Ha terminado
la cuaresma, el tiempo de conversión interior y de penitencia, ha llegado el
momento de conmemorar la pasión, muerte y resurrección de Cristo. Después de la
entrada triunfal en Jerusalén, ahora nos toca asistir a la institución de la
Eucaristía, orar junto al Señor en el Huerto de los Olivos y acompañarle por el
doloroso camino que termina en la Cruz.
Durante la
semana santa, las narraciones de la pasión renuevan los acontecimientos de
aquellos días; los hechos dolorosos podrían mover nuestros sentimientos y
hacernos olvidar que lo más importante es buscar aumentar nuestra fe y devoción
en el Hijo de Dios.
La Liturgia
dedica especial atención a esta semana, a la que también se le ha denominado
“Semana Mayor” o “Semana Grande”, por la importancia que tiene para los
cristianos el celebrar el misterio de la Redención de Cristo, quien por su
infinita misericordia y amor al hombre, decide libremente tomar nuestro lugar y
recibir el castigo merecido por nuestros pecados.
Para esta
celebración, la Iglesia invita a todos los fieles al recogimiento interior,
haciendo un alto en las labores cotidianas para contemplar detenidamente el
misterio pascual, no con una actitud pasiva, sino con el corazón dispuesto a
volver a Dios, con el ánimo de lograr un verdadero dolor de nuestros pecados y
un sincero propósito de enmienda para corresponder a todas las gracias
obtenidas por Jesucristo.
Para los
cristianos la semana santa no es el recuerdo de un hecho histórico cualquiera,
es la contemplación del amor de Dios que permite el sacrificio de su Hijo, el
dolor de ver a Jesús crucificado, la esperanza de ver a Cristo que vuelve a la
vida y el júbilo de su Resurrección.
En los
inicios de la cristiandad ya se acostumbraba la visita de los santos lugares.

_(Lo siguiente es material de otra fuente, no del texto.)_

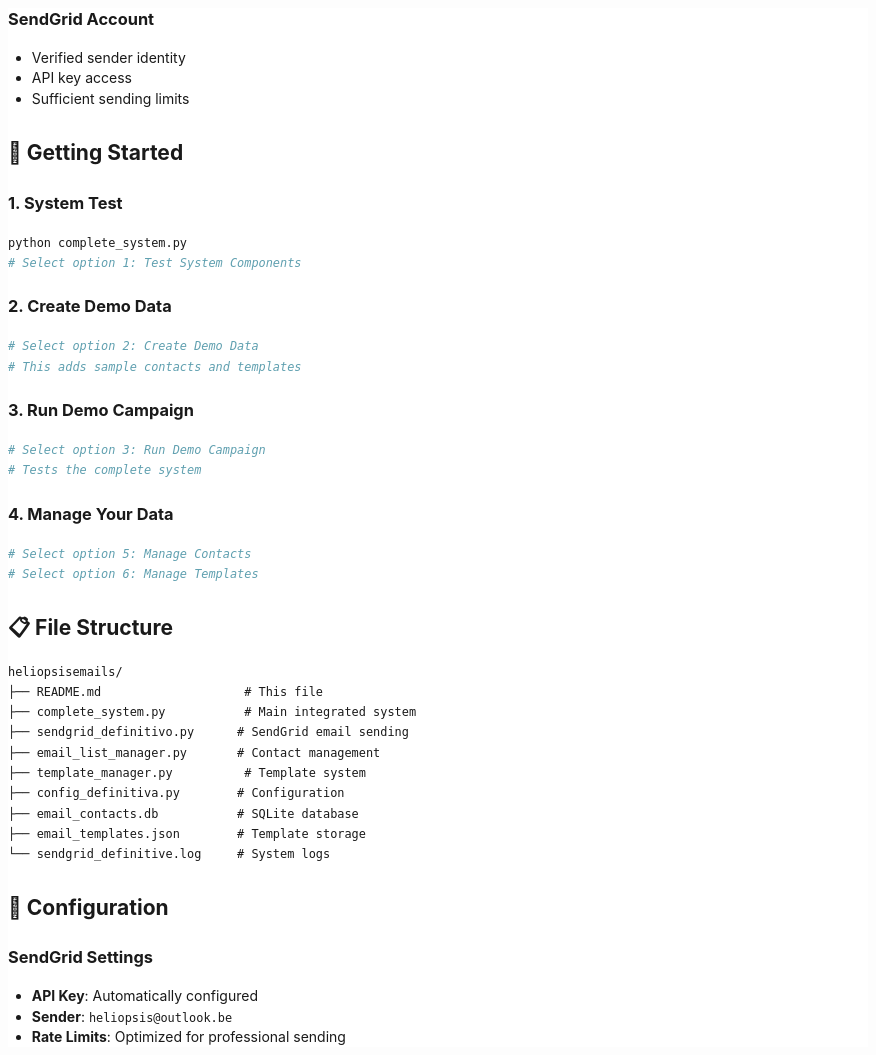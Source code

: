 ### **SendGrid Account**
- Verified sender identity
- API key access
- Sufficient sending limits

## 🚀 Getting Started

### **1. System Test**
```bash
python complete_system.py
# Select option 1: Test System Components
```

### **2. Create Demo Data**
```bash
# Select option 2: Create Demo Data
# This adds sample contacts and templates
```

### **3. Run Demo Campaign**
```bash
# Select option 3: Run Demo Campaign
# Tests the complete system
```

### **4. Manage Your Data**
```bash
# Select option 5: Manage Contacts
# Select option 6: Manage Templates
```

## 📋 File Structure

```
heliopsisemails/
├── README.md                    # This file
├── complete_system.py           # Main integrated system
├── sendgrid_definitivo.py      # SendGrid email sending
├── email_list_manager.py       # Contact management
├── template_manager.py          # Template system
├── config_definitiva.py        # Configuration
├── email_contacts.db           # SQLite database
├── email_templates.json        # Template storage
└── sendgrid_definitive.log     # System logs
```

## 🔧 Configuration

### **SendGrid Settings**
- **API Key**: Automatically configured
- **Sender**: `heliopsis@outlook.be`
- **Rate Limits**: Optimized for professional sending
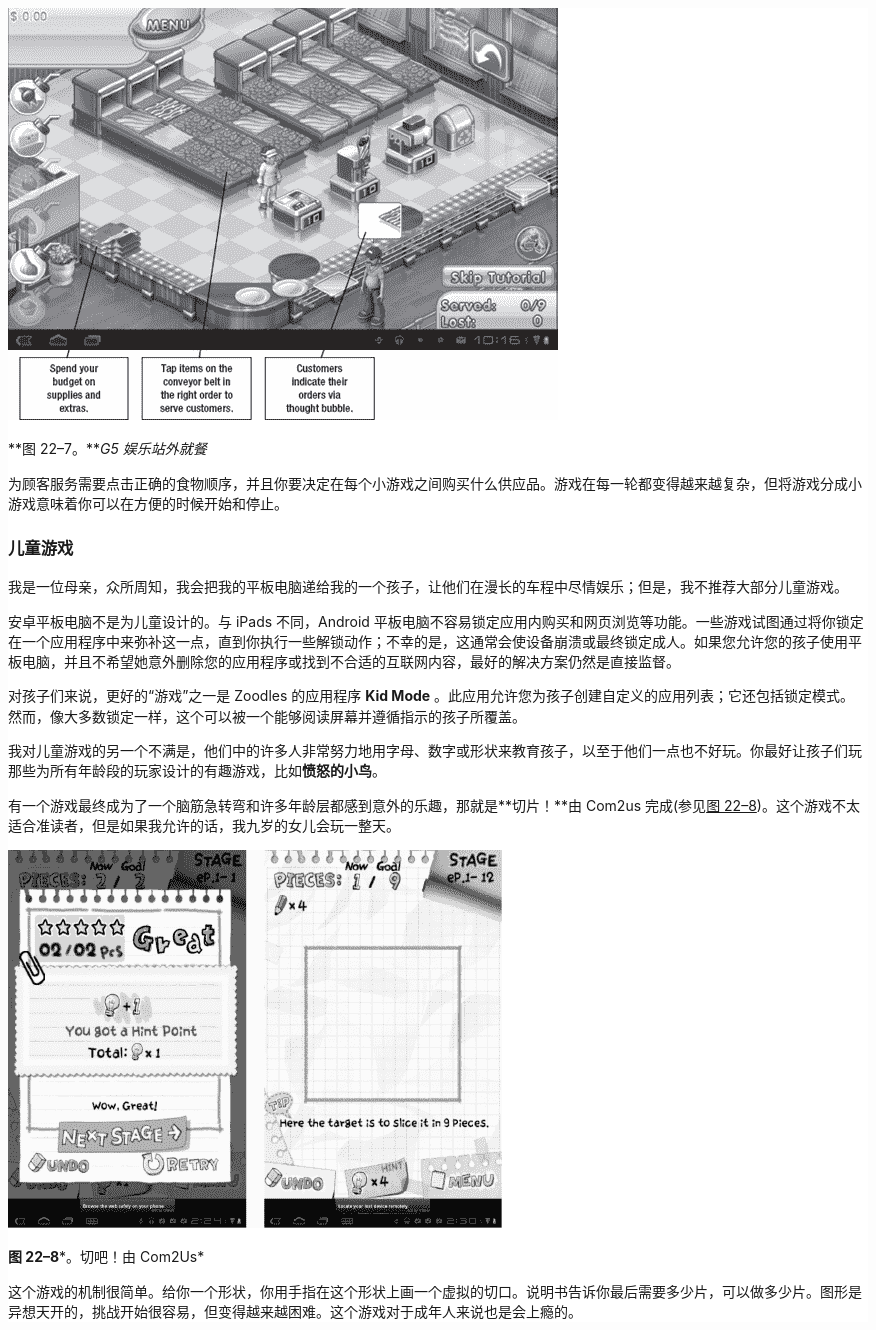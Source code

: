![Image](img/2207.jpg)

**图 22–7。***G5 娱乐站外就餐*

为顾客服务需要点击正确的食物顺序，并且你要决定在每个小游戏之间购买什么供应品。游戏在每一轮都变得越来越复杂，但将游戏分成小游戏意味着你可以在方便的时候开始和停止。

### 儿童游戏

我是一位母亲，众所周知，我会把我的平板电脑递给我的一个孩子，让他们在漫长的车程中尽情娱乐；但是，我不推荐大部分儿童游戏。

安卓平板电脑不是为儿童设计的。与 iPads 不同，Android 平板电脑不容易锁定应用内购买和网页浏览等功能。一些游戏试图通过将你锁定在一个应用程序中来弥补这一点，直到你执行一些解锁动作；不幸的是，这通常会使设备崩溃或最终锁定成人。如果您允许您的孩子使用平板电脑，并且不希望她意外删除您的应用程序或找到不合适的互联网内容，最好的解决方案仍然是直接监督。

对孩子们来说，更好的“游戏”之一是 Zoodles 的应用程序 **Kid Mode** 。此应用允许您为孩子创建自定义的应用列表；它还包括锁定模式。然而，像大多数锁定一样，这个可以被一个能够阅读屏幕并遵循指示的孩子所覆盖。

我对儿童游戏的另一个不满是，他们中的许多人非常努力地用字母、数字或形状来教育孩子，以至于他们一点也不好玩。你最好让孩子们玩那些为所有年龄段的玩家设计的有趣游戏，比如**愤怒的小鸟**。

有一个游戏最终成为了一个脑筋急转弯和许多年龄层都感到意外的乐趣，那就是**切片！**由 Com2us 完成(参见[图 22–8](#fig_22_8))。这个游戏不太适合准读者，但是如果我允许的话，我九岁的女儿会玩一整天。

![Image](img/2208.jpg)

**图 22–8***。切吧！由 Com2Us*

这个游戏的机制很简单。给你一个形状，你用手指在这个形状上画一个虚拟的切口。说明书告诉你最后需要多少片，可以做多少片。图形是异想天开的，挑战开始很容易，但变得越来越困难。这个游戏对于成年人来说也是会上瘾的。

Ante la imposibilidad que tiene la mayoría de los fieles para hacer esta
peregrinación, cobra mayor importancia la participación en la liturgia para
aumentar la esperanza de salvación en Cristo resucitado.
La
Resurrección del Señor nos abre las puertas a la vida eterna, su triunfo sobre
la muerte es la victoria definitiva sobre el pecados. Este hecho hace del
domingo de Resurrección la celebración más importante de todo el año litúrgico.
Aún con la
asistencia a las celebraciones podemos quedarnos en lo anecd
ótico, sin nada que
nos motive a ser más congruentes con nuestra fe. Esta unidad de vida requiere
la imitación del maestro, buscar parecernos más a Él.
Para nosotros
no existen cosas extraordinarias, calumnias, disgustos, problemas familiares,
dificultades económicas y todos los contratiempos que se nos presentan,
servirán para identificarnos con el sufrimiento del Señor en la pasión, sin
olvidar el perdón, la paciencia, la comprensión y la generosidad para con
nuestros semejantes.
La muerte de
Cristo nos invita a morir también, no físicamente, sino a luchar por alejar de
nuestra alma la sensualidad, el egoísmo, la soberbia, la avaricia... la muerte
del pecado para estar debidamente dispuestos a la vida de la gracia.
Resucitar en
Cristo es volver de las tinieblas del pecado para vivir en la gracia divina.
Ahí está el sacramento de la penitencia, el camino para revivir y
reconciliarnos con Dios. Es la dignidad de hijos de Dios que Cristo alcanzó con
la Resurrección.
Así, mediante
la contemplación del misterio pascual y el concretar propósitos para vivir como
verdaderos cristianos, la pasión, muerte y resurrección adquieren un sentido
nuevo, profundo y trascendente, que nos llevará en un futuro a gozar de la
presencia de Cristo resucitado por toda la eternidad.